Set down the full data below exactly as given, please.

:: Data items ::
□ □ □ □ □

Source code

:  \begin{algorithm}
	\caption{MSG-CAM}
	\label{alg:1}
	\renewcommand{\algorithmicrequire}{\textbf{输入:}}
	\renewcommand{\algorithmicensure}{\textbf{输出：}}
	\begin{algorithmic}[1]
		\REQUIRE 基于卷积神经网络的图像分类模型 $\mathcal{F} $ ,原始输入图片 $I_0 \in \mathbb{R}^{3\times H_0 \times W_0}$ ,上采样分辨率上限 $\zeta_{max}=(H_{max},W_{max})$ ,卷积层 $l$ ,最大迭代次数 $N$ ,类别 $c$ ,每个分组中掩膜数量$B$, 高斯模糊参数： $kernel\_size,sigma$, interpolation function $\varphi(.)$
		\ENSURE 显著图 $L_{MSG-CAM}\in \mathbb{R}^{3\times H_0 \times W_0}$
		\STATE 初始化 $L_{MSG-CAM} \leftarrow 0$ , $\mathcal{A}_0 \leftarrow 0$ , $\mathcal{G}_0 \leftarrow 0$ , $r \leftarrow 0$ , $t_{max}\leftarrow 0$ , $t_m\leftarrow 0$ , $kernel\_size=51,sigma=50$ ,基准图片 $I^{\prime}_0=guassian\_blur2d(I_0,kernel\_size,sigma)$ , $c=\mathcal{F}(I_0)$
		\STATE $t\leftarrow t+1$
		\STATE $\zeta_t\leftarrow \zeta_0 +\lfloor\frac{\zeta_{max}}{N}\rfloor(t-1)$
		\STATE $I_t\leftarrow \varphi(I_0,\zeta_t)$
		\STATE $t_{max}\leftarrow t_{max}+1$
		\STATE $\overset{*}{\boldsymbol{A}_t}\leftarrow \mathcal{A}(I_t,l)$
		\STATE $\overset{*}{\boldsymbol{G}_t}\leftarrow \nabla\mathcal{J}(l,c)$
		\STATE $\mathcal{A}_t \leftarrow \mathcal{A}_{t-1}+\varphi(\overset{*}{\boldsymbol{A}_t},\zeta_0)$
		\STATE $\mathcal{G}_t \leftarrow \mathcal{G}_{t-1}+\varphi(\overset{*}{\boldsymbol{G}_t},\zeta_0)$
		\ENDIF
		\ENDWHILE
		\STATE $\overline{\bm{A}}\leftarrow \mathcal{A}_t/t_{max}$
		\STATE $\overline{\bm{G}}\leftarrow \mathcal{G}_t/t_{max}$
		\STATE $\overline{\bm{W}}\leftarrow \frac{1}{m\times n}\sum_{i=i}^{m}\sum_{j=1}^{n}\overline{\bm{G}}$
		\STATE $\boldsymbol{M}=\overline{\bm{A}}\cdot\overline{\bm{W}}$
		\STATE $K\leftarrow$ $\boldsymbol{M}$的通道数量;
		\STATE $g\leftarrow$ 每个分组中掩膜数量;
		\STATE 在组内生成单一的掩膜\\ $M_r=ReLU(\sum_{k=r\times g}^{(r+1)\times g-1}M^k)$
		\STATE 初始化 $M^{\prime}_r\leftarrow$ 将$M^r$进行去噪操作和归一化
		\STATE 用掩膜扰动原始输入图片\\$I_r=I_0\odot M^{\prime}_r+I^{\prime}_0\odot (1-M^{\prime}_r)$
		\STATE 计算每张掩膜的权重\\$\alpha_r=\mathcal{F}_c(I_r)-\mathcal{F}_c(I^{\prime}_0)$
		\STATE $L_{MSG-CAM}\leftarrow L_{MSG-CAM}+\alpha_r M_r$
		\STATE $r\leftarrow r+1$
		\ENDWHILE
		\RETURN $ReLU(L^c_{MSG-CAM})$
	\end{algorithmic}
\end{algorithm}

□ □ □ □ □

:: Solution to the problem ::
Source code

:  \begin{algorithm}
	\caption{MSG-CAM}
	\label{alg:1}
	\renewcommand{\algorithmicrequire}{\textbf{输入:}}
	\renewcommand{\algorithmicensure}{\textbf{输出：}}
	\begin{algorithmic}[1]
		\REQUIRE 基于卷积神经网络的图像分类模型 $\mathcal{F} $ ,原始输入图片 $I_0 \in \mathbb{R}^{3\times H_0 \times W_0}$ ,上采样分辨率上限 $\zeta_{max}=(H_{max},W_{max})$ ,卷积层 $l$ ,最大迭代次数 $N$ ,类别 $c$ ,每个分组中掩膜数量$B$, 高斯模糊参数： $kernel\_size,sigma$, interpolation function $\varphi(.)$
		\ENSURE 显著图 $L_{MSG-CAM}\in \mathbb{R}^{3\times H_0 \times W_0}$
		\STATE 初始化 $L_{MSG-CAM} \leftarrow 0$ , $\mathcal{A}_0 \leftarrow 0$ , $\mathcal{G}_0 \leftarrow 0$ , $r \leftarrow 0$ , $t_{max}\leftarrow 0$ , $t_m\leftarrow 0$ , $kernel\_size=51,sigma=50$ ,基准图片 $I^{\prime}_0=guassian\_blur2d(I_0,kernel\_size,sigma)$ , $c=\mathcal{F}(I_0)$
		\STATE $t\leftarrow t+1$
		\STATE $\zeta_t\leftarrow \zeta_0 +\lfloor\frac{\zeta_{max}}{N}\rfloor(t-1)$
		\STATE $I_t\leftarrow \varphi(I_0,\zeta_t)$
		\STATE $t_{max}\leftarrow t_{max}+1$
		\STATE $\overset{*}{\boldsymbol{A}_t}\leftarrow \mathcal{A}(I_t,l)$
		\STATE $\overset{*}{\boldsymbol{G}_t}\leftarrow \nabla\mathcal{J}(l,c)$
		\STATE $\mathcal{A}_t \leftarrow \mathcal{A}_{t-1}+\varphi(\overset{*}{\boldsymbol{A}_t},\zeta_0)$
		\STATE $\mathcal{G}_t \leftarrow \mathcal{G}_{t-1}+\varphi(\overset{*}{\boldsymbol{G}_t},\zeta_0)$
		\ENDIF
		\ENDWHILE
		\STATE $\overline{\bm{A}}\leftarrow \mathcal{A}_t/t_{max}$
		\STATE $\overline{\bm{G}}\leftarrow \mathcal{G}_t/t_{max}$
		\STATE $\overline{\bm{W}}\leftarrow \frac{1}{m\times n}\sum_{i=i}^{m}\sum_{j=1}^{n}\overline{\bm{G}}$
		\STATE $\boldsymbol{M}=\overline{\bm{A}}\cdot\overline{\bm{W}}$
		\STATE $K\leftarrow$ $\boldsymbol{M}$的通道数量;
		\STATE $g\leftarrow$ 每个分组中掩膜数量;
		\STATE 在组内生成单一的掩膜\\ $M_r=ReLU(\sum_{k=r\times g}^{(r+1)\times g-1}M^k)$
		\STATE 初始化 $M^{\prime}_r\leftarrow$ 将$M^r$进行去噪操作和归一化
		\STATE 用掩膜扰动原始输入图片\\$I_r=I_0\odot M^{\prime}_r+I^{\prime}_0\odot (1-M^{\prime}_r)$
		\STATE 计算每张掩膜的权重\\$\alpha_r=\mathcal{F}_c(I_r)-\mathcal{F}_c(I^{\prime}_0)$
		\STATE $L_{MSG-CAM}\leftarrow L_{MSG-CAM}+\alpha_r M_r$
		\STATE $r\leftarrow r+1$
		\ENDWHILE
		\RETURN $ReLU(L^c_{MSG-CAM})$
	\end{algorithmic}
\end{algorithm}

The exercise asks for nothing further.